Government house building targets have been well and truly beaten in MK, with almost 6,000 new homes springing up over the past three years.
The figures show the city is beating ifigures set by central government for the fourth year running.
The latest Housing Delivery Test (HDT) shows Milton Keynes is building 128% of the number of homes in its target.
Areas that don’t meet the national requirements face losing their planning powers to central government.
MK Council says it has been instrumental in the success by adopting a Local Plan that sets out the vision and ground rules for developers. The plan also ensures local development management service is making the housebuilding process smoother.
The results from the HDT show MK has delivered 5,850 new homes in the three years from 2018/19 to 2020/21 – 28% above target. Of these 1,204 are affordable.
This puts MK on a level-footing with its neighbours and the council preparing to become a full member of the Central Area Growth Board in the Cambridge-MK-Oxford growth corridor, which will allow it to proactively shape the future growth of MK.
Earlier this week, council leader, Pete Marland visited the Fairfields housing site being built by Barratt Homes. This will have over 2,000 new homes once fully completed.
Barratt is one of the largest housebuilders in the country, having built over 600 homes in MK last year.

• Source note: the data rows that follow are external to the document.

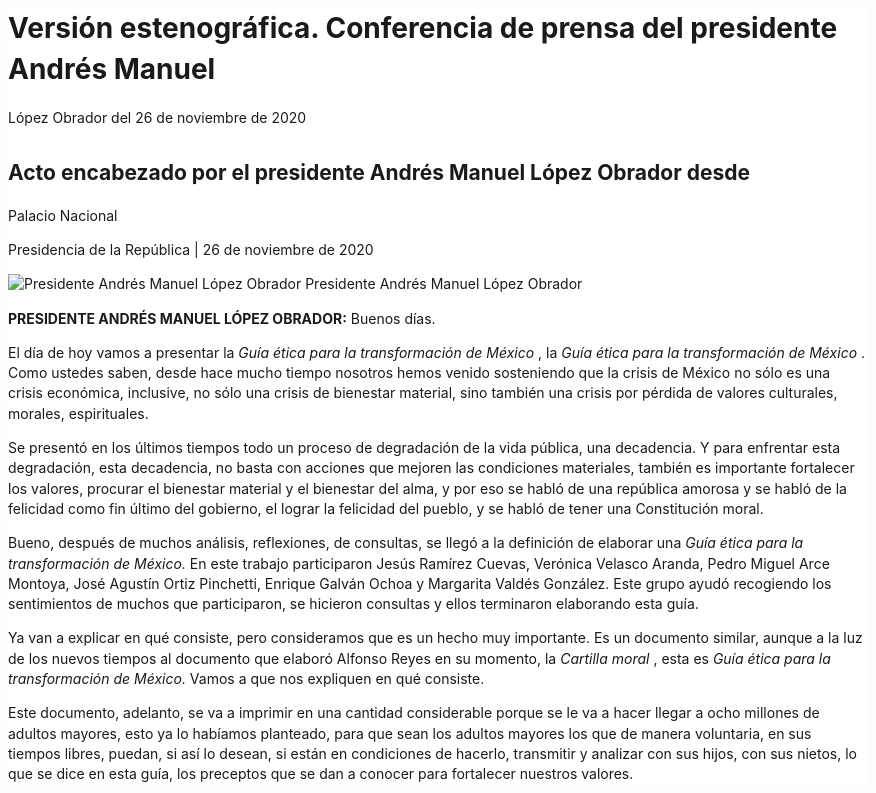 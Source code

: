 #  Versión estenográfica. Conferencia de prensa del presidente Andrés Manuel
López Obrador del 26 de noviembre de 2020

##  Acto encabezado por el presidente Andrés Manuel López Obrador desde
Palacio Nacional

Presidencia de la República | 26 de noviembre de 2020 

![Presidente Andrés Manuel López
Obrador](https://www.gob.mx/cms/uploads/article/main_image/102382/WhatsApp_Image_2020-11-26_at_09.25.01.jpeg)
Presidente Andrés Manuel López Obrador

**PRESIDENTE ANDRÉS MANUEL LÓPEZ OBRADOR:** Buenos días.

El día de hoy vamos a presentar la _Guía ética para la transformación de
México_ , la _Guía ética para la transformación de México_ . Como ustedes
saben, desde hace mucho tiempo nosotros hemos venido sosteniendo que la crisis
de México no sólo es una crisis económica, inclusive, no sólo una crisis de
bienestar material, sino también una crisis por pérdida de valores culturales,
morales, espirituales.

Se presentó en los últimos tiempos todo un proceso de degradación de la vida
pública, una decadencia. Y para enfrentar esta degradación, esta decadencia,
no basta con acciones que mejoren las condiciones materiales, también es
importante fortalecer los valores, procurar el bienestar material y el
bienestar del alma, y por eso se habló de una república amorosa y se habló de
la felicidad como fin último del gobierno, el lograr la felicidad del pueblo,
y se habló de tener una Constitución moral.

Bueno, después de muchos análisis, reflexiones, de consultas, se llegó a la
definición de elaborar una _Guía ética para la transformación de México._ En
este trabajo participaron Jesús Ramírez Cuevas, Verónica Velasco Aranda, Pedro
Miguel Arce Montoya, José Agustín Ortiz Pinchetti, Enrique Galván Ochoa y
Margarita Valdés González. Este grupo ayudó recogiendo los sentimientos de
muchos que participaron, se hicieron consultas y ellos terminaron elaborando
esta guía.

Ya van a explicar en qué consiste, pero consideramos que es un hecho muy
importante. Es un documento similar, aunque a la luz de los nuevos tiempos al
documento que elaboró Alfonso Reyes en su momento, la _Cartilla moral_ , esta
es _Guía ética para la transformación de México._ Vamos a que nos expliquen en
qué consiste.

Este documento, adelanto, se va a imprimir en una cantidad considerable porque
se le va a hacer llegar a ocho millones de adultos mayores, esto ya lo
habíamos planteado, para que sean los adultos mayores los que de manera
voluntaria, en sus tiempos libres, puedan, si así lo desean, si están en
condiciones de hacerlo, transmitir y analizar con sus hijos, con sus nietos,
lo que se dice en esta guía, los preceptos que se dan a conocer para
fortalecer nuestros valores.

The council has also set out its own ambitious housebuilding plan, with proposals to deliver 1,200 council homes by 2030. These will will be some of Milton Keynes’ most accessible, environmentally friendly and heat-efficient properties, it says,
Pete said: “These numbers are really encouraging and tell a great story for Milton Keynes at a point when many other authorities are lagging behind on their targets. However, we want to see more homes being built that are genuinely affordable to people’s income, and we’ll keep using our influence to make that happen."
He added: “Meeting our housebuilding numbers from Plan:MK is really important for protecting Milton Keynes from unplanned speculative development that can happen when targets are not met and helps us maintain the unique character of Milton Keynes, as well as helping local hardworking families.”